Se non fate nulla ecco cosa rischiate 

Chi non paga si sottopone al rischio di un pignoramento. Pignoramento che non è scontato: l’esattore non è sempre così efficiente e a volte si muove quando i propri crediti si sono prescritti. Ma se dovesse avviare il pignoramento dovrebbe rispettare alcune regole:

  • La casa (o qualsiasi altro immobile) si può ipotecare solo per debiti superiori a 20mila euro. Sempre previa notifica del preavviso di ipoteca 30 giorni prima.
  • L’abitazione (o qualsiasi altro immobile) si può pignorare solo per debiti superiori a 120mila euro. Questo solo a condizione che:

A) Non sia la prima casa (intesa come unico immobile, non di lusso, adibito a civile abitazione e di residenza).

B) La somma di tutti gli immobili del contribuente superi il valore di 120mila euro.

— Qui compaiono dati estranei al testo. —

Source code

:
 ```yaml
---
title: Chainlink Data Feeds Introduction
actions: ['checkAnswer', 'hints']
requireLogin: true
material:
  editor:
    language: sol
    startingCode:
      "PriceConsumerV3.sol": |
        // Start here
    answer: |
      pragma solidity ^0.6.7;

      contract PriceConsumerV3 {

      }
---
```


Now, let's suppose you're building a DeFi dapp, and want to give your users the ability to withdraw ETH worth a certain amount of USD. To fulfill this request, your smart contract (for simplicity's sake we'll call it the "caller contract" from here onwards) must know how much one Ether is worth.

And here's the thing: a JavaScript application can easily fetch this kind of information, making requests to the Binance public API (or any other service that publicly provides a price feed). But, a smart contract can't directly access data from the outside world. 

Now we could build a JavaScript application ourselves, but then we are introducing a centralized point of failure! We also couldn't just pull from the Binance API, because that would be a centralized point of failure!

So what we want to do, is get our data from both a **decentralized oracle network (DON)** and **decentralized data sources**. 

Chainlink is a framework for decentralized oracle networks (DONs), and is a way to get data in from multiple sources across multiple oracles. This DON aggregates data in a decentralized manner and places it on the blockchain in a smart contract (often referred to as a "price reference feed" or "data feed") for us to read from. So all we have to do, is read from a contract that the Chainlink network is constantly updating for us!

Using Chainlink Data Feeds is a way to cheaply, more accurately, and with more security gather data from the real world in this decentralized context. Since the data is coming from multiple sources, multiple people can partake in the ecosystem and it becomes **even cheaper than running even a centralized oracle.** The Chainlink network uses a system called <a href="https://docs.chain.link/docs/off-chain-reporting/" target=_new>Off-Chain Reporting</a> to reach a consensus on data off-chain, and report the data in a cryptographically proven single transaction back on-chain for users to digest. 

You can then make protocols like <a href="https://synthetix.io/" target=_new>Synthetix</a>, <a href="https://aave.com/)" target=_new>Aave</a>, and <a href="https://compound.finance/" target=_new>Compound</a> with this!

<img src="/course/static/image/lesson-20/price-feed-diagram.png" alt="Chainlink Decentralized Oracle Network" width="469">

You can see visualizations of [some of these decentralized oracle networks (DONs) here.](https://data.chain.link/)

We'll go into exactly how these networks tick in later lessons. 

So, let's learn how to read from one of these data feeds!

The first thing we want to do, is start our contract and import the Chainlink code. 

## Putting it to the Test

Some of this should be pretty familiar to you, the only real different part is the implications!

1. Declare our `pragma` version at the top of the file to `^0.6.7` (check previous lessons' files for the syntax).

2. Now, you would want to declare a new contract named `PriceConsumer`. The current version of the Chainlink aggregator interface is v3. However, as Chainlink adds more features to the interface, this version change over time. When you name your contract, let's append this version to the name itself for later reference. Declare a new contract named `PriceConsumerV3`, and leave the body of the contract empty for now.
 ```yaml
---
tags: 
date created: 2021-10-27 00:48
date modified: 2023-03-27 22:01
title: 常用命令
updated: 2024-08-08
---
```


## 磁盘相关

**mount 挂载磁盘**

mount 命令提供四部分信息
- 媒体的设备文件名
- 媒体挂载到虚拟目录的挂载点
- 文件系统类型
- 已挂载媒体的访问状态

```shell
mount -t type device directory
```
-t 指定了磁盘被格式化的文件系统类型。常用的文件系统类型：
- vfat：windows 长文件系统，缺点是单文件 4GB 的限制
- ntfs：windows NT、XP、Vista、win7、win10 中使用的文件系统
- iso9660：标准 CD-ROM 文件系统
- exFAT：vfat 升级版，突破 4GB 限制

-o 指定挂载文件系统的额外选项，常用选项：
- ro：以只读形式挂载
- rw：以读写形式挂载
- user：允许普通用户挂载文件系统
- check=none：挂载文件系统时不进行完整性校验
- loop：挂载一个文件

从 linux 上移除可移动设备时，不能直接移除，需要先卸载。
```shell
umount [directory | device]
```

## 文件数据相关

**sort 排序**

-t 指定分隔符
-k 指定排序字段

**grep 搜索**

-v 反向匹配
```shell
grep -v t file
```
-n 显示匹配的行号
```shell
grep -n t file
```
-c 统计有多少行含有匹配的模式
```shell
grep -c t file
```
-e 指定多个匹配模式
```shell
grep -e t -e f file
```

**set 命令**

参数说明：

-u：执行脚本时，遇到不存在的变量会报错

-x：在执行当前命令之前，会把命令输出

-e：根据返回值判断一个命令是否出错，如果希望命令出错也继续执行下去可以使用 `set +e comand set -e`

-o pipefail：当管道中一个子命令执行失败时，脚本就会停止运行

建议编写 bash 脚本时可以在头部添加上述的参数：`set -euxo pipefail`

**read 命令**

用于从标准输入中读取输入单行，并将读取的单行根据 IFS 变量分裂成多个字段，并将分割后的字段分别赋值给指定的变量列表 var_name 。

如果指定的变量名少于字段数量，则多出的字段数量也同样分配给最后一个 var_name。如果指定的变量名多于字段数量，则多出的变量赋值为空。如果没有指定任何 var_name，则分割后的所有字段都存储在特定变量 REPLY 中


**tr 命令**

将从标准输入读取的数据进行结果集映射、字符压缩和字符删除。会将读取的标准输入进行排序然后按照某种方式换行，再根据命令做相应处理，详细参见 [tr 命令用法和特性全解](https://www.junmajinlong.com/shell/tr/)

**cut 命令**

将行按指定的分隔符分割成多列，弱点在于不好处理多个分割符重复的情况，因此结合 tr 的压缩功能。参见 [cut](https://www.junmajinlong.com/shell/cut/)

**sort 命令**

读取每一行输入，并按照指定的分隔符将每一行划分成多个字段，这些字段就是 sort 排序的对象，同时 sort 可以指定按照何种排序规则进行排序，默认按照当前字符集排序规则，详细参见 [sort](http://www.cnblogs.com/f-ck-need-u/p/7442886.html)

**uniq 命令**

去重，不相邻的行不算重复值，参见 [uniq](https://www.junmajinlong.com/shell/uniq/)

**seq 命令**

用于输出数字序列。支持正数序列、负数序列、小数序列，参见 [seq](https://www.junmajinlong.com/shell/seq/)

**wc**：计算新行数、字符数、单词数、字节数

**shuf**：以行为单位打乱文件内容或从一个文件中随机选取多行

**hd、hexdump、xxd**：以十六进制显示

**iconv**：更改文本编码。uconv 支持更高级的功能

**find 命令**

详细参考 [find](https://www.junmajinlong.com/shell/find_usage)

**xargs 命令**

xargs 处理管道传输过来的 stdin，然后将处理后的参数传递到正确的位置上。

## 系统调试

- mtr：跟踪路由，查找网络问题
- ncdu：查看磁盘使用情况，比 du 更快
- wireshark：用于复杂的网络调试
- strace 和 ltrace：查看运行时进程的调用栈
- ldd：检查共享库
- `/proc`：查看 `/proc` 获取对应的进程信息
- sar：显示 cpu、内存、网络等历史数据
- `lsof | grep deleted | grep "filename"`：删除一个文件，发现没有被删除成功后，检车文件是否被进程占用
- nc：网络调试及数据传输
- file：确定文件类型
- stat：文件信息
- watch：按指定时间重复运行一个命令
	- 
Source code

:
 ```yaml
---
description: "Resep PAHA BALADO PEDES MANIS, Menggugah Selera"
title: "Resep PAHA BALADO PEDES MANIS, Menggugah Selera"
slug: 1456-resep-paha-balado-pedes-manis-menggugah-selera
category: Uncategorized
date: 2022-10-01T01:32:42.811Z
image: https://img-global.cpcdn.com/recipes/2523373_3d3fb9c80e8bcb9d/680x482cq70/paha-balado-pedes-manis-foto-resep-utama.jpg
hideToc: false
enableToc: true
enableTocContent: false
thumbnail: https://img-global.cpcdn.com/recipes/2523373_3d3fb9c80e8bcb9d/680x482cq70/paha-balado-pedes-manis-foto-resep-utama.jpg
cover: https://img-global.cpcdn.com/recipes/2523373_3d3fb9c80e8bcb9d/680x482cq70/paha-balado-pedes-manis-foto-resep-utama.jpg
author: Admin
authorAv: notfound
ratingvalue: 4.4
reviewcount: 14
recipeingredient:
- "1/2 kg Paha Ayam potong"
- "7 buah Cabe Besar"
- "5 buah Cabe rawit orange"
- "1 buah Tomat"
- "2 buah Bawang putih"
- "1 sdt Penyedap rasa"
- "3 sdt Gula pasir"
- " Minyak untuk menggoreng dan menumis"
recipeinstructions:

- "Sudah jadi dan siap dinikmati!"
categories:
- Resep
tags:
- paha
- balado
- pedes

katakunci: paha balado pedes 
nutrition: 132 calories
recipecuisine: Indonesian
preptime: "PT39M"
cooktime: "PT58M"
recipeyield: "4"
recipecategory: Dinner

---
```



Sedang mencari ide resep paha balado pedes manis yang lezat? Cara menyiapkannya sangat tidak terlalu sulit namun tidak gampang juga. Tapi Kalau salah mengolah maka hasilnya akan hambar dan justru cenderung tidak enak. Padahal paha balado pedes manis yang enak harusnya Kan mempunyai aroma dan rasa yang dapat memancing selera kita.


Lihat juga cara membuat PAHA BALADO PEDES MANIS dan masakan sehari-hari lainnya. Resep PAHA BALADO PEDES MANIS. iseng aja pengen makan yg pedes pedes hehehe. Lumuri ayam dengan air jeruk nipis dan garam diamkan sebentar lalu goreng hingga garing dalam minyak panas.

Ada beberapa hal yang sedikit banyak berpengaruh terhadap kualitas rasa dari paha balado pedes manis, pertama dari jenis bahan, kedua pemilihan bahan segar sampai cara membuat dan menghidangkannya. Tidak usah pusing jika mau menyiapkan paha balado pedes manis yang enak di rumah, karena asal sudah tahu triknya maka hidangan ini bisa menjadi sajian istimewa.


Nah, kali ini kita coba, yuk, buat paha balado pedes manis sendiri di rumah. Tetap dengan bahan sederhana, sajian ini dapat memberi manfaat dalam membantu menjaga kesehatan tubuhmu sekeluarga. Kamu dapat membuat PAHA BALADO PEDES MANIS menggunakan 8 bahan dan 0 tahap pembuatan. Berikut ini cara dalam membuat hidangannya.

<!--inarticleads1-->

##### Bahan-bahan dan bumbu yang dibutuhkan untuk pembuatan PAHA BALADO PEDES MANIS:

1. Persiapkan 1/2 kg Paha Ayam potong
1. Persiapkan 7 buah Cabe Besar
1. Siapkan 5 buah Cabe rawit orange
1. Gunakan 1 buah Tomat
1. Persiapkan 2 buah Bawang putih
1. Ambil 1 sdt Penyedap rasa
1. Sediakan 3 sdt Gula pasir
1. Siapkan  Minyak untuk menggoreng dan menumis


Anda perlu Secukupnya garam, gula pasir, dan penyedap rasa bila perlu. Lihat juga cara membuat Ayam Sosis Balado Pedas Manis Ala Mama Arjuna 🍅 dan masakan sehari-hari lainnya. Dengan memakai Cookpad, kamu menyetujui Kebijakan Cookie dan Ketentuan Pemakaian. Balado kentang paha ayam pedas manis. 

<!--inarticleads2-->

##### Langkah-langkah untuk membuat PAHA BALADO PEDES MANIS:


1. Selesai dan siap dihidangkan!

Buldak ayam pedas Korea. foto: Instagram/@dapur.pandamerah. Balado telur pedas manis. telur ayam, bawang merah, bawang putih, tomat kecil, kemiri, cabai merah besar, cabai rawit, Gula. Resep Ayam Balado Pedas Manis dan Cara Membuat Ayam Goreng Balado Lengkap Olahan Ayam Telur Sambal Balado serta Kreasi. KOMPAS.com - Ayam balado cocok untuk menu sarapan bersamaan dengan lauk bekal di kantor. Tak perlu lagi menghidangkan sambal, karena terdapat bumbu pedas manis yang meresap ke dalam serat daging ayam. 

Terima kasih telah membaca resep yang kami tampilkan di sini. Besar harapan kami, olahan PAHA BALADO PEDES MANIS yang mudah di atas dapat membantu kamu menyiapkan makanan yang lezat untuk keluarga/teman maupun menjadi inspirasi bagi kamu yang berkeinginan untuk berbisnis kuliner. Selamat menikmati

C) Si è iscritta prima ipoteca e sono decorsi 6 mesi.

  • Il conto corrente su cui è depositato lo stipendio o la pensione si può pignorare entro determinati limiti:

A) quanto alle somme già depositate all’atto del pignoramento, solo per la parte che supera il triplo dell’assegno sociale (circa 1340 euro).

B) Quanto ai successivi versamenti: un decimo se inferiori a 2.500 euro, un settimo se inferiori a 5mila euro, un quinto se superiori a 5mila euro.

  • Lo stipendio può essere pignorato entro i limiti di un decimo se inferiore a 2.500 euro, un settimo se inferiore a 5mila euro, un quinto se superiore a 5mila euro.
  • La pensione può essere pignorata entro un decimo se inferiore a 2.500 euro, un settimo se inferiore a 5mila euro, un quinto se superiore a 5mila euro. Da tali importi va detratto il cosiddetto minimo vitale c,he è pari a una volta e mezzo l’assegno sociale (circa 690 euro).